Choosing the best partner

Working through the dozen or so vendors in the market, it is important to understand the limitations of so-called black box solutions, which cannot tell the user what actually happened when it was applied to a task. This prevents the user from learning and developing their own capabilities over time. Black boxes also only solve a single task and can neither incorporate broad data sets or scale. Better to choose a partner that puts no restrictions on the CPGs’ ambitions.

Domain experience by the vendor counts for a great deal. By combining the users’ own algorithms with those of a third party that has experience in CPG enables the user to model solutions easily and accurately based on the biggest challenges facing the business. Modelling Studio capability also gets around the problem that many CPGs complain of – weak or unclear business cases.

Access to data

Some AI vendors want to start delivering using pre-defined data models, and while this will deliver value, it will tend to be far less accurate, limited in scope and not scalable. This then prevents the user from moving forward at pace and scale because they cannot see what is really possible. For CPGs suffering from a customer shift to their own label, this approach will simply not work because the unified demand signal they are seeking depends on a much broader data set, including market trends and social data that shows what is really happening at the shelf edge and at the checkout.
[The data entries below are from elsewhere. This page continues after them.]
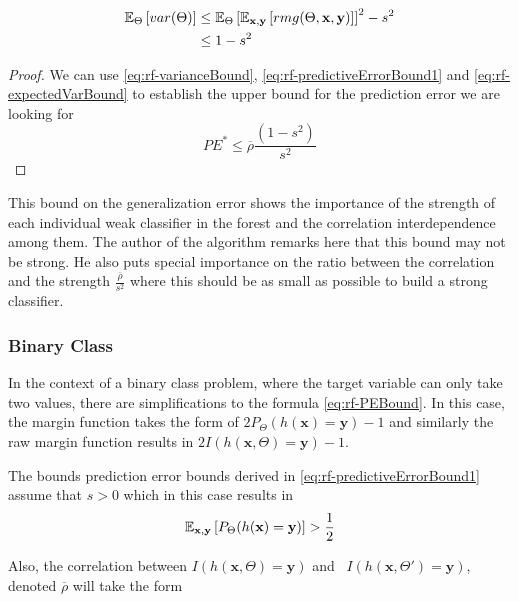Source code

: \begin{equation}\label{eq:rf-expectedVarBound}
\begin{split}
\operatorname{\mathbb{E}}_{\Theta} \left[ var(\Theta) \right]  & \leq \operatorname{\mathbb{E}}_{\Theta} \left[ \operatorname{\mathbb{E}}_{\textbf{x},\textbf{y}}\left[ rmg(\Theta,\textbf{x},\textbf{y})   \right]  \right]^2 -s^2  \\
& \leq 1-s^2
\end{split}
\end{equation}

\begin{proof}
We can use  \ref{eq:rf-varianceBound}, \ref{eq:rf-predictiveErrorBound1} and \ref{eq:rf-expectedVarBound} to establish the upper bound for the prediction error we are looking for
\begin{equation}\label{eq:rf-PEBound}
PE^* \leq \overline{\rho}\frac{(1-s^2)}{s^2}
\end{equation}
\end{proof}

This bound on the generalization error shows the importance of the strength of each individual weak classifier in the forest and the correlation interdependence among them. The author \textcite{breiman-randomforests} of the algorithm remarks here that this bound may not be strong. He also puts special importance on the ratio between the correlation and the strength $\frac{\overline{\rho}}{s^2}$ where this should be as small as possible to build a strong classifier.
\subsubsection{Binary Class}
In the context of a binary class problem, where the target variable can only take two values, there are simplifications to the formula \ref{eq:rf-PEBound}. In this case, the margin function takes the form of $2 P_{\Theta}(h(\textbf{x}) = \textbf{y}) -1$ and similarly the raw margin function results in $2 I(h(\textbf{x}, \Theta) = \textbf{y}) -1$.


The bounds prediction error bounds derived in \ref{eq:rf-predictiveErrorBound1} assume that $s >0$ which in this case results in
\begin{equation}
\operatorname{\mathbb{E}}_{\textbf{x},\textbf{y}} \left[ P_{\Theta}(h(\textbf{x}) = \textbf{y}) \right] > \frac{1}{2}
\end{equation}

Also, the correlation between $I(h(\textbf{x}, \Theta) = \textbf{y})$ and \  $I(h(\textbf{x}, \Theta') = \textbf{y})$, denoted $\overline{\rho}$ will take the form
This requires working with a partner that can accommodate multiple data sets and tailor the AI to take advantage of all available data, as well as use AI to improve the quality of the data by identifying and filling in obvious gaps. 

Team building

CPGs with no internal data science (DS)teams are often better placed to progress than those that do because they can outsource everything to a third party, assuming they choose the right partner. Internal data science teams will often incur high costs by developing AI models in a small way, often in just one department or functional area, and then build new technology to try to scale.

A better approach is for DS teams to work with a provider who already has the technology platform and AI models already designed to work specifically with CPG, using data unique to the industry, and so avoid building from scratch. This approach actually gives DS teams more ownership rather than less, because they are using algorithms based on the broadest set of data and which are infinitely more accurate.

Getting started

Change management is an inevitable part of doing things in a different way, but that comes later. Antuit.ai can work with any ERP or planning and forecasting system already in place, regardless of its limitations, even to the extent of supercharging a WSSI in Excel. This enables CPGs to start their journey to deliver value quickly, within weeks, so they can learn to trust the new recommendations as they appear. 

Conclusion

Everything is connected. A unified demand signal breaks down the barriers between planning, pricing and promotions because it shares a single view of the truth of what is really happening in the real world. AI can give CPGs direct and immediate access to how their customers are acting, to create forecasts they can share with their retail partners, as well as back into the supply chain, to ensure that inventory is allocated fairly and accurately.